Great grains: The truth about kernels
CHARLESTON, W.Va. -- Overheard in the bread aisle: "I don't know what we're supposed to be eating now. What's makes a healthy bread?"
Indeed, what should the health-minded seek on bread labels: "whole grain" or "whole wheat?" And what about "multigrain?"
It turns out that both "whole grain" and "whole wheat" are desirable. In a nutshell, all whole wheat is whole grain, but not all whole grain is whole wheat. Whole grain refers to any grain.
It's like all carrots are vegetables, but not all vegetables are carrots.
Whole grain is good.
It contains the entire kernel - bran, germ and endosperm. Even if the grain has been processed, in ways such as cracking, crushing and rolling, as long as all three parts of the kernel stay in the mix, it still contains the nutrients found in the grain seed.
So, what constitutes a grain? Grains are seeds. In their natural state growing in the fields, whole grains are the entire seed of a plant, such as wheat, barley, buckwheat, bulgur, corn, millet, rice and rye.

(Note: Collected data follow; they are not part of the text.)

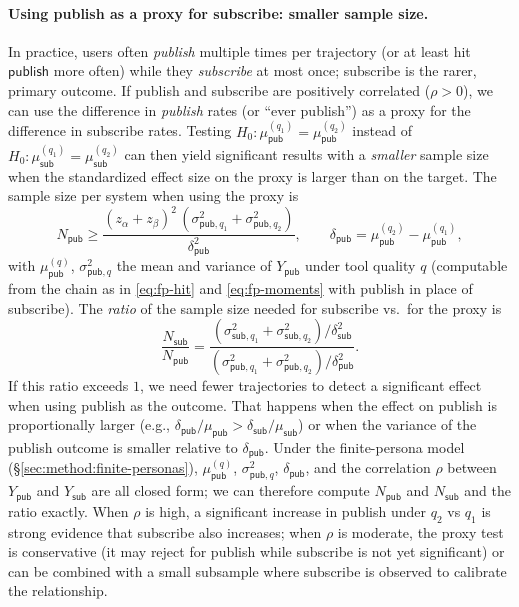 \paragraph{Using publish as a proxy for subscribe: smaller sample size.}
In practice, users often \emph{publish} multiple times per trajectory (or at least hit $\mathsf{publish}$ more often) while they \emph{subscribe} at most once; subscribe is the rarer, primary outcome. If publish and subscribe are positively correlated ($\rho > 0$), we can use the difference in \emph{publish} rates (or ``ever publish'') as a proxy for the difference in subscribe rates. Testing $H_0: \mu_{\mathsf{pub}}^{(q_1)} = \mu_{\mathsf{pub}}^{(q_2)}$ instead of $H_0: \mu_{\mathsf{sub}}^{(q_1)} = \mu_{\mathsf{sub}}^{(q_2)}$ can then yield significant results with a \emph{smaller} sample size when the standardized effect size on the proxy is larger than on the target. The sample size per system when using the proxy is
\begin{equation}
  N_{\mathsf{pub}} \geq \frac{(z_{\alpha} + z_{\beta})^2\, (\sigma_{\mathsf{pub},q_1}^2 + \sigma_{\mathsf{pub},q_2}^2)}{\delta_{\mathsf{pub}}^2}, \qquad \delta_{\mathsf{pub}} = \mu_{\mathsf{pub}}^{(q_2)} - \mu_{\mathsf{pub}}^{(q_1)},
\end{equation}
with $\mu_{\mathsf{pub}}^{(q)}$, $\sigma_{\mathsf{pub},q}^2$ the mean and variance of $Y_{\mathsf{pub}}$ under tool quality $q$ (computable from the chain as in \eqref{eq:fp-hit} and \eqref{eq:fp-moments} with publish in place of subscribe). The \emph{ratio} of the sample size needed for subscribe vs.\ for the proxy is
\begin{equation}
  \frac{N_{\mathsf{sub}}}{N_{\mathsf{pub}}} = \frac{(\sigma_{\mathsf{sub},q_1}^2 + \sigma_{\mathsf{sub},q_2}^2)/\delta_{\mathsf{sub}}^2}{(\sigma_{\mathsf{pub},q_1}^2 + \sigma_{\mathsf{pub},q_2}^2)/\delta_{\mathsf{pub}}^2}.
\end{equation}
If this ratio exceeds $1$, we need fewer trajectories to detect a significant effect when using publish as the outcome. That happens when the effect on publish is proportionally larger (e.g., $\delta_{\mathsf{pub}}/\mu_{\mathsf{pub}} > \delta_{\mathsf{sub}}/\mu_{\mathsf{sub}}$) or when the variance of the publish outcome is smaller relative to $\delta_{\mathsf{pub}}$. Under the finite-persona model (\S\ref{sec:method:finite-personas}), $\mu_{\mathsf{pub}}^{(q)}$, $\sigma_{\mathsf{pub},q}^2$, $\delta_{\mathsf{pub}}$, and the correlation $\rho$ between $Y_{\mathsf{pub}}$ and $Y_{\mathsf{sub}}$ are all closed form; we can therefore compute $N_{\mathsf{pub}}$ and $N_{\mathsf{sub}}$ and the ratio exactly. When $\rho$ is high, a significant increase in publish under $q_2$ vs $q_1$ is strong evidence that subscribe also increases; when $\rho$ is moderate, the proxy test is conservative (it may reject for publish while subscribe is not yet significant) or can be combined with a small subsample where subscribe is observed to calibrate the relationship.

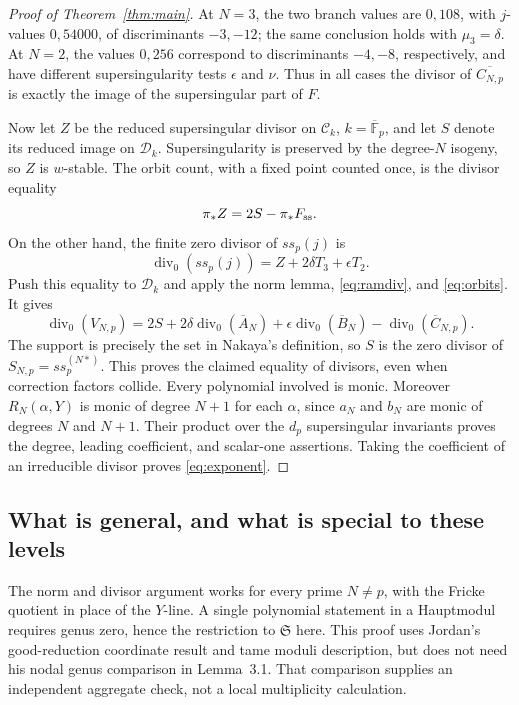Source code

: \begin{proof}[Proof of Theorem~\ref{thm:main}]
At $N=3$, the two branch values are $0,108$, with $j$-values $0,54000$, of discriminants $-3,-12$; the same conclusion holds with $\mu_3=\delta$. At $N=2$, the values $0,256$ correspond to discriminants $-4,-8$, respectively, and have different supersingularity tests $\epsilon$ and $\nu$. Thus in all cases the divisor of $\overline{C_{N,p}}$ is exactly the image of the supersingular part of $F$.

Now let $Z$ be the reduced supersingular divisor on $\mathcal C_k$, $k=\overline{\mathbb F}_p$, and let $S$ denote its reduced image on $\mathcal D_k$. Supersingularity is preserved by the degree-$N$ isogeny, so $Z$ is $w$-stable. The orbit count, with a fixed point counted once, is the divisor equality
\begin{equation}\label{eq:orbits}
 \pi_*Z=2S-\pi_*F_{\rm ss}.
\end{equation}
On the other hand, the finite zero divisor of $ss_p(j)$ is
\[
 \operatorname{div}_0(ss_p(j))=Z+2\delta T_3+\epsilon T_2.
\]
Push this equality to $\mathcal D_k$ and apply the norm lemma, \eqref{eq:ramdiv}, and \eqref{eq:orbits}. It gives
\[
 \operatorname{div}_0(V_{N,p})
 =2S+2\delta\operatorname{div}_0(\overline A_N)
       +\epsilon\operatorname{div}_0(\overline B_N)
       -\operatorname{div}_0(\overline C_{N,p}).
\]
The support is precisely the set in Nakaya's definition, so $S$ is the zero divisor of $S_{N,p}=ss_p^{(N*)}$. This proves the claimed equality of divisors, even when correction factors collide. Every polynomial involved is monic. Moreover $R_N(\alpha,Y)$ is monic of degree $N+1$ for each $\alpha$, since $a_N$ and $b_N$ are monic of degrees $N$ and $N+1$. Their product over the $d_p$ supersingular invariants proves the degree, leading coefficient, and scalar-one assertions. Taking the coefficient of an irreducible divisor proves \eqref{eq:exponent}.
\end{proof}

\subsection{What is general, and what is special to these levels}
The norm and divisor argument works for every prime $N\ne p$, with the Fricke quotient in place of the $Y$-line. A single polynomial statement in a Hauptmodul requires genus zero, hence the restriction to $\mathfrak S$ here. This proof uses Jordan's good-reduction coordinate result and tame moduli description, but does not need his nodal genus comparison in Lemma~3.1. That comparison supplies an independent aggregate check, not a local multiplicity calculation.

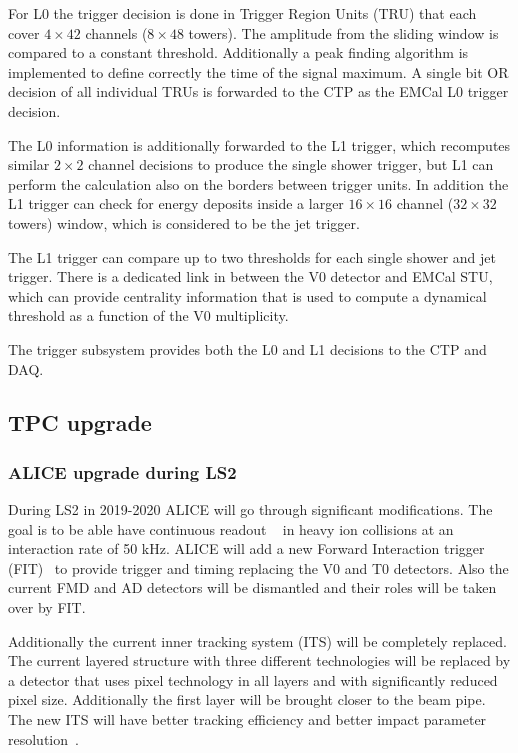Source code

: For L0 the trigger decision is done in Trigger Region Units (TRU) that each cover $4\times42$ channels ($8\times48$ towers). The amplitude from the sliding window is compared to a constant threshold. Additionally a peak finding algorithm is implemented to define correctly the time of the signal maximum. A single bit OR decision of all individual TRUs is forwarded to the CTP as the EMCal L0 trigger decision.

The L0 information is additionally forwarded to the L1 trigger, which recomputes similar $2\times2$ channel decisions to produce the single shower trigger, but L1 can perform the calculation also on the borders between trigger units. In addition the L1 trigger can  check for energy deposits inside a larger $16\times16$ channel ($32\times32$ towers) window, which is considered to be the jet trigger.

The L1 trigger can compare up to two thresholds for each single shower and jet trigger. There is a dedicated link in between the V0 detector and EMCal STU, which can provide centrality information that is used to compute a dynamical threshold as a function of the V0 multiplicity.

The trigger subsystem provides both the L0 and L1 decisions to the CTP and DAQ. 


\subsection{TPC upgrade}
\label{sec:tpcupgrade}
\subsubsection{ALICE upgrade during LS2}
During LS2 in 2019-2020 ALICE will go through significant modifications. The goal is to be able have continuous readout ~\cite{aliceupgrade} in heavy ion collisions at an interaction rate of 50 kHz.  ALICE will add a new Forward Interaction trigger (FIT)~\cite{Maevskaya:2019bba} to provide trigger and timing replacing the V0 and T0 detectors. Also the current FMD and AD detectors will be dismantled and their roles will be taken over by FIT.

Additionally the current inner tracking system (ITS) will be completely replaced. The current layered structure with three different technologies will be replaced by a detector that uses pixel technology in all layers and with significantly reduced pixel size. Additionally the first layer will be brought closer to the beam pipe. The new ITS will have better tracking efficiency and better impact parameter resolution~\cite{ITSupgrade}. 

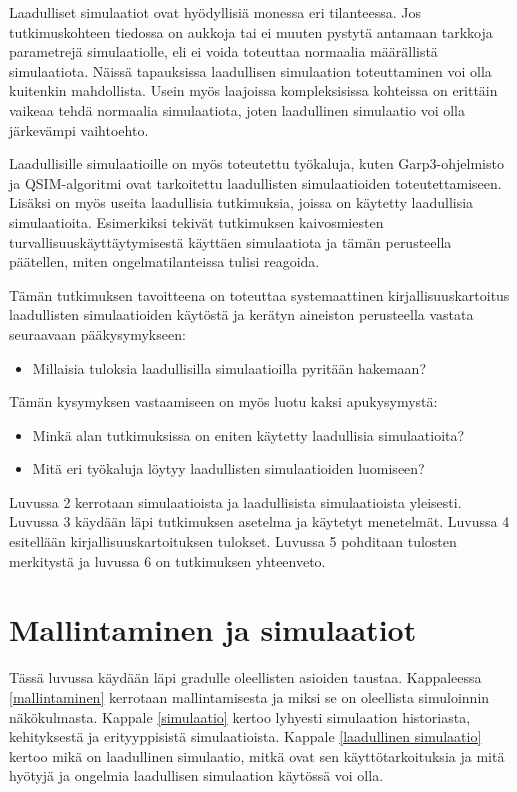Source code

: \documentclass[utf8]{gradu3}
\begin{document}
Laadulliset simulaatiot ovat hyödyllisiä monessa eri tilanteessa. Jos tutkimuskohteen tiedossa on aukkoja tai ei muuten pystytä antamaan tarkkoja parametrejä simulaatiolle, eli ei voida toteuttaa normaalia määrällistä simulaatiota. Näissä tapauksissa laadullisen simulaation toteuttaminen voi olla kuitenkin mahdollista. Usein myös laajoissa kompleksisissa kohteissa on erittäin vaikeaa tehdä normaalia simulaatiota, joten laadullinen simulaatio voi olla järkevämpi vaihtoehto.

Laadullisille simulaatioille on myös toteutettu työkaluja, kuten Garp3-ohjelmisto \parencite{bredeweg2007garp3} ja QSIM-algoritmi \parencite{helgstrand2004qsim} ovat tarkoitettu laadullisten simulaatioiden toteutettamiseen. Lisäksi on myös useita laadullisia tutkimuksia, joissa on käytetty laadullisia simulaatioita. Esimerkiksi \textcite{cao2019depth} tekivät tutkimuksen kaivosmiesten turvallisuuskäyttäytymisestä käyttäen simulaatiota ja tämän perusteella päätellen, miten ongelmatilanteissa tulisi reagoida. 

Tämän tutkimuksen tavoitteena on toteuttaa systemaattinen kirjallisuuskartoitus laadullisten simulaatioiden käytöstä ja kerätyn aineiston perusteella vastata seuraavaan pääkysymykseen:
\begin{itemize}
    \item Millaisia tuloksia laadullisilla simulaatioilla pyritään hakemaan?
\end{itemize}

Tämän kysymyksen vastaamiseen on myös luotu kaksi apukysymystä:
\begin{itemize}
    \item Minkä alan tutkimuksissa on eniten käytetty laadullisia simulaatioita?
    \item Mitä eri työkaluja löytyy laadullisten simulaatioiden luomiseen?
\end{itemize}

Luvussa 2 kerrotaan simulaatioista ja laadullisista simulaatioista yleisesti. Luvussa 3 käydään läpi tutkimuksen asetelma ja käytetyt menetelmät. Luvussa 4 esitellään kirjallisuuskartoituksen tulokset. Luvussa 5 pohditaan tulosten merkitystä ja luvussa 6 on tutkimuksen yhteenveto.

\chapter{Mallintaminen ja simulaatiot}
Tässä luvussa käydään läpi gradulle oleellisten asioiden taustaa. 
Kappaleessa \ref{mallintaminen} kerrotaan mallintamisesta 
ja miksi se on oleellista simuloinnin näkökulmasta. 
Kappale \ref{simulaatio} kertoo lyhyesti simulaation historiasta, kehityksestä ja erityyppisistä simulaatioista. 
Kappale \ref{laadullinen simulaatio} kertoo mikä on laadullinen simulaatio, mitkä ovat sen käyttötarkoituksia ja mitä hyötyjä ja ongelmia laadullisen
simulaation käytössä voi olla.
\end{document}
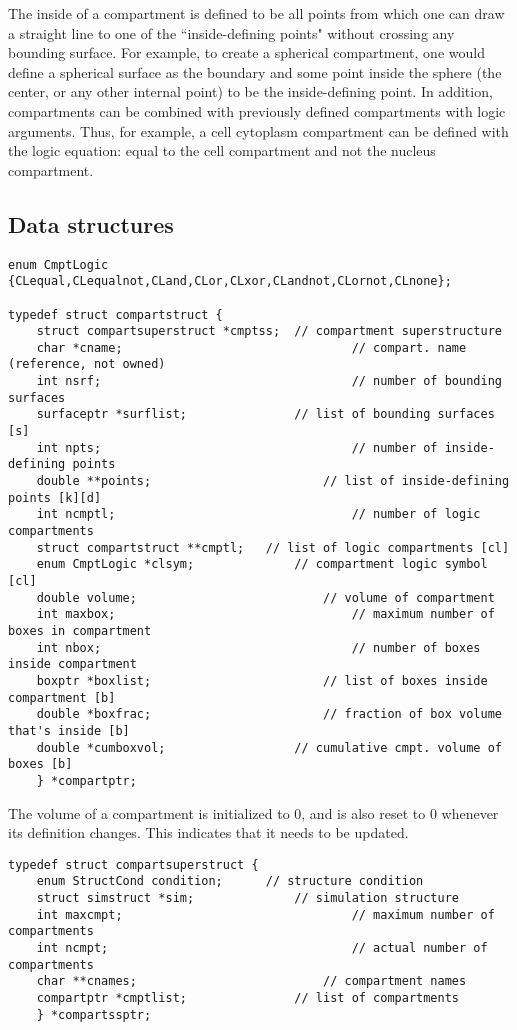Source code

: \documentclass {book}
\begin{document}
The inside of a compartment is defined to be all points from which one can draw a straight line to one of the ``inside-defining points" without crossing any bounding surface. For example, to create a spherical compartment, one would define a spherical surface as the boundary and some point inside the sphere (the center, or any other internal point) to be the inside-defining point. In addition, compartments can be combined with previously defined compartments with logic arguments. Thus, for example, a cell cytoplasm compartment can be defined with the logic equation: equal to the cell compartment and not the nucleus compartment.

\subsection*{Data structures}

\begin{lstlisting}
enum CmptLogic {CLequal,CLequalnot,CLand,CLor,CLxor,CLandnot,CLornot,CLnone};

typedef struct compartstruct {
	struct compartsuperstruct *cmptss;	// compartment superstructure
	char *cname;								// compart. name (reference, not owned)
	int nsrf;									// number of bounding surfaces
	surfaceptr *surflist;				// list of bounding surfaces [s]
	int npts;									// number of inside-defining points
	double **points;						// list of inside-defining points [k][d]
	int ncmptl;									// number of logic compartments
	struct compartstruct **cmptl;	// list of logic compartments [cl]
	enum CmptLogic *clsym;				// compartment logic symbol [cl]
	double volume;							// volume of compartment
	int maxbox;									// maximum number of boxes in compartment
	int nbox;									// number of boxes inside compartment
	boxptr *boxlist;						// list of boxes inside compartment [b]
	double *boxfrac;						// fraction of box volume that's inside [b]
	double *cumboxvol;					// cumulative cmpt. volume of boxes [b]
	} *compartptr;
\end{lstlisting}

The volume of a compartment is initialized to 0, and is also reset to 0 whenever its definition changes. This indicates that it needs to be updated.

\begin{lstlisting}
typedef struct compartsuperstruct {
	enum StructCond condition;		// structure condition
	struct simstruct *sim;				// simulation structure
	int maxcmpt;								// maximum number of compartments
	int ncmpt;									// actual number of compartments
	char **cnames;							// compartment names
	compartptr *cmptlist;				// list of compartments
	} *compartssptr;
\end{lstlisting}
\end{document}
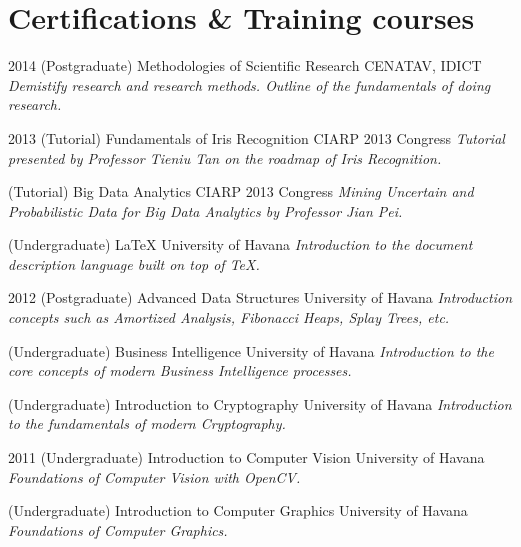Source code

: \documentclass[]{friggeri-cv}
\begin{document}
\section{Certifications \& Training courses}
\begin{entrylist}
  \entry
    {2014}
    {(Postgraduate) Methodologies of Scientific Research}
    {CENATAV, IDICT}
    {\emph{Demistify research and research methods. Outline of the fundamentals of doing research.}}
\end{entrylist}

\begin{entrylist}    
  \entry
    {2013}
    {(Tutorial) Fundamentals of Iris Recognition}
    {CIARP 2013 Congress}
    {\emph{Tutorial presented by Professor Tieniu Tan on the roadmap of Iris Recognition.}}

  \entry
    {}
    {(Tutorial) Big Data Analytics}
    {CIARP 2013 Congress}
    {\emph{Mining Uncertain and Probabilistic Data for Big Data Analytics by Professor Jian Pei.}}
    
  \entry
    {}
    {(Undergraduate) \LaTeX}
    {University of Havana}
    {\emph{Introduction to the document description language built on top of \TeX.}}
\end{entrylist}
       
\begin{entrylist}
  \entry
    {2012}
    {(Postgraduate) Advanced Data Structures}
    {University of Havana}
    {\emph{Introduction concepts such as Amortized Analysis, Fibonacci Heaps, Splay Trees, etc.}}      

  \entry
    {}
    {(Undergraduate) Business Intelligence}
    {University of Havana}
    {\emph{Introduction to the core concepts of modern Business Intelligence processes.}}

  \entry
    {}
    {(Undergraduate) Introduction to Cryptography}
    {University of Havana}
    {\emph{Introduction to the fundamentals of modern Cryptography.}}
\end{entrylist}

\begin{entrylist}
  \entry
    {2011}
    {(Undergraduate) Introduction to Computer Vision}
    {University of Havana}
    {\emph{Foundations of Computer Vision with OpenCV.}}      

  \entry
    {}
    {(Undergraduate) Introduction to Computer Graphics}
    {University of Havana}
    {\emph{Foundations of Computer Graphics.}}
\end{entrylist}
\end{document}
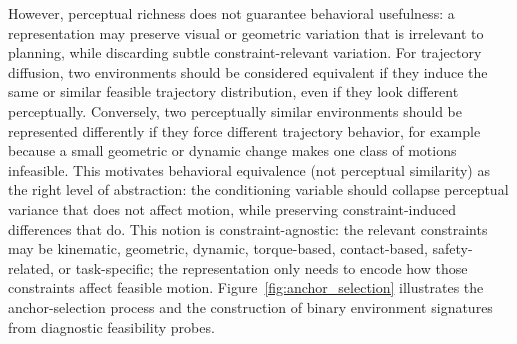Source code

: However, perceptual richness does not guarantee behavioral usefulness: a representation may preserve visual or geometric variation that is irrelevant to planning, while discarding subtle constraint-relevant variation.
For trajectory diffusion, two environments should be considered equivalent if they induce the same or similar feasible trajectory distribution, even if they look different perceptually.
Conversely, two perceptually similar environments should be represented differently if they force different trajectory behavior, for example because a small geometric or dynamic change makes one class of motions infeasible.
This motivates behavioral equivalence (not perceptual similarity) as the right level of abstraction: the conditioning variable should collapse perceptual variance that does not affect motion, while preserving constraint-induced differences that do.
This notion is constraint-agnostic: the relevant constraints may be kinematic, geometric, dynamic, torque-based, contact-based, safety-related, or task-specific; the representation only needs to encode how those constraints affect feasible motion.
Figure~\ref{fig:anchor_selection} illustrates the anchor-selection process and the construction of binary environment signatures from diagnostic feasibility probes.


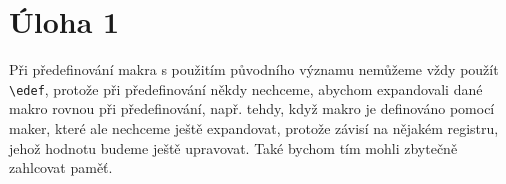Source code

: \documentclass{fkssolpub}
\author{Ondřej Sedláček}
\begin{document}
\section{Úloha 1}

Při předefinování makra s použitím původního významu nemůžeme vždy použít \verb|\edef|, protože při předefinování někdy nechceme, abychom expandovali dané makro rovnou při předefinování, např. tehdy, když makro je definováno pomocí maker, které ale nechceme ještě expandovat, protože závisí na nějakém registru, jehož hodnotu budeme ještě upravovat. Také bychom tím mohli zbytečně zahlcovat paměť.
\end{document}
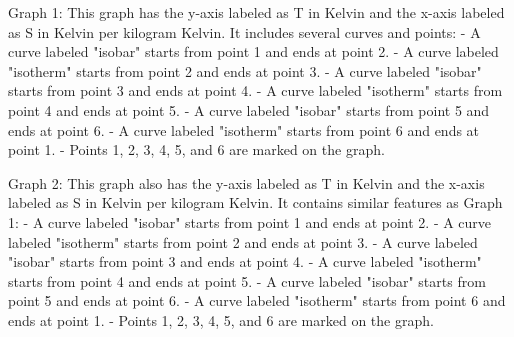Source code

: Graph 1: This graph has the y-axis labeled as T in Kelvin and the x-axis labeled as S in Kelvin per kilogram Kelvin. It includes several curves and points:
- A curve labeled "isobar" starts from point 1 and ends at point 2.
- A curve labeled "isotherm" starts from point 2 and ends at point 3.
- A curve labeled "isobar" starts from point 3 and ends at point 4.
- A curve labeled "isotherm" starts from point 4 and ends at point 5.
- A curve labeled "isobar" starts from point 5 and ends at point 6.
- A curve labeled "isotherm" starts from point 6 and ends at point 1.
- Points 1, 2, 3, 4, 5, and 6 are marked on the graph.

Graph 2: This graph also has the y-axis labeled as T in Kelvin and the x-axis labeled as S in Kelvin per kilogram Kelvin. It contains similar features as Graph 1:
- A curve labeled "isobar" starts from point 1 and ends at point 2.
- A curve labeled "isotherm" starts from point 2 and ends at point 3.
- A curve labeled "isobar" starts from point 3 and ends at point 4.
- A curve labeled "isotherm" starts from point 4 and ends at point 5.
- A curve labeled "isobar" starts from point 5 and ends at point 6.
- A curve labeled "isotherm" starts from point 6 and ends at point 1.
- Points 1, 2, 3, 4, 5, and 6 are marked on the graph.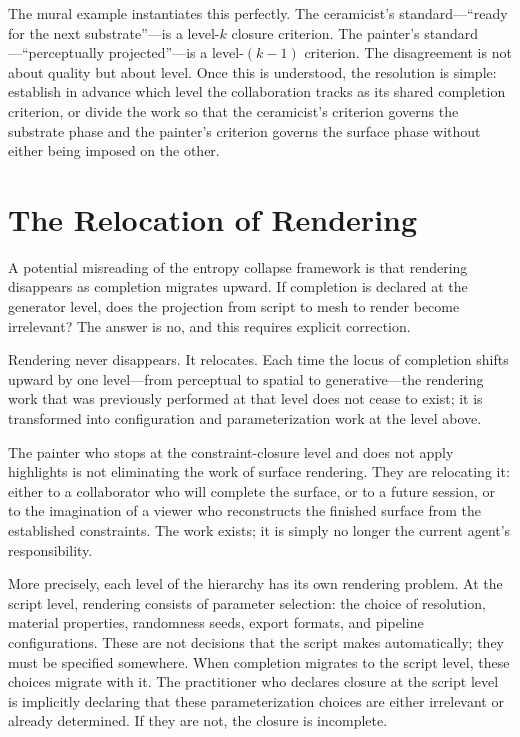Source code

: \documentclass[12pt, twoside]{article}
\theoremstyle{plain}
\theoremstyle{definition}
\theoremstyle{remark}
\begin{document}
The mural example instantiates this perfectly. The ceramicist's standard---``ready for the next substrate''---is a level-$k$ closure criterion. The painter's standard---``perceptually projected''---is a level-$(k-1)$ criterion. The disagreement is not about quality but about level. Once this is understood, the resolution is simple: establish in advance which level the collaboration tracks as its shared completion criterion, or divide the work so that the ceramicist's criterion governs the substrate phase and the painter's criterion governs the surface phase without either being imposed on the other.

\section{The Relocation of Rendering}
\label{sec:relocation}

A potential misreading of the entropy collapse framework is that rendering disappears as completion migrates upward. If completion is declared at the generator level, does the projection from script to mesh to render become irrelevant? The answer is no, and this requires explicit correction.

Rendering never disappears. It relocates. Each time the locus of completion shifts upward by one level---from perceptual to spatial to generative---the rendering work that was previously performed at that level does not cease to exist; it is transformed into configuration and parameterization work at the level above.

The painter who stops at the constraint-closure level and does not apply highlights is not eliminating the work of surface rendering. They are relocating it: either to a collaborator who will complete the surface, or to a future session, or to the imagination of a viewer who reconstructs the finished surface from the established constraints. The work exists; it is simply no longer the current agent's responsibility.

More precisely, each level of the hierarchy has its own rendering problem. At the script level, rendering consists of parameter selection: the choice of resolution, material properties, randomness seeds, export formats, and pipeline configurations. These are not decisions that the script makes automatically; they must be specified somewhere. When completion migrates to the script level, these choices migrate with it. The practitioner who declares closure at the script level is implicitly declaring that these parameterization choices are either irrelevant or already determined. If they are not, the closure is incomplete.
\end{document}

It's important to discern whether all or most of the grain used in the product is whole grain, or only a small percentage. Products may be promoted as containing whole grain, but that claim doesn't mean whole grain is the main ingredient. Check the ingredient list, not the claims printed on the package to see if a whole grain is listed first.
"Multigrain" contains a mix of different grains, but they aren't necessarily whole.
All whole grains reduce risks of heart disease, stroke, cancer, diabetes and obesity. They may also reduce cholesterol levels and blood pressure.
Many grains are gluten-free, such as amaranth, buckwheat, corn, millet, oats, quinoa, rice, sorghum, teff and wild rice. Wheat, barley, rye and triticale flours contain gluten.
Many grocery stores, health food stores and the Purple Onion in Capitol Market carry a good variety of grains.
If you're ready to step out of your white-bread - or even common whole-wheat - world, check out some of these other whole grains to add variety to your healthy diet.
Reach Julie Robinson at email@example.com or 304-348-1230.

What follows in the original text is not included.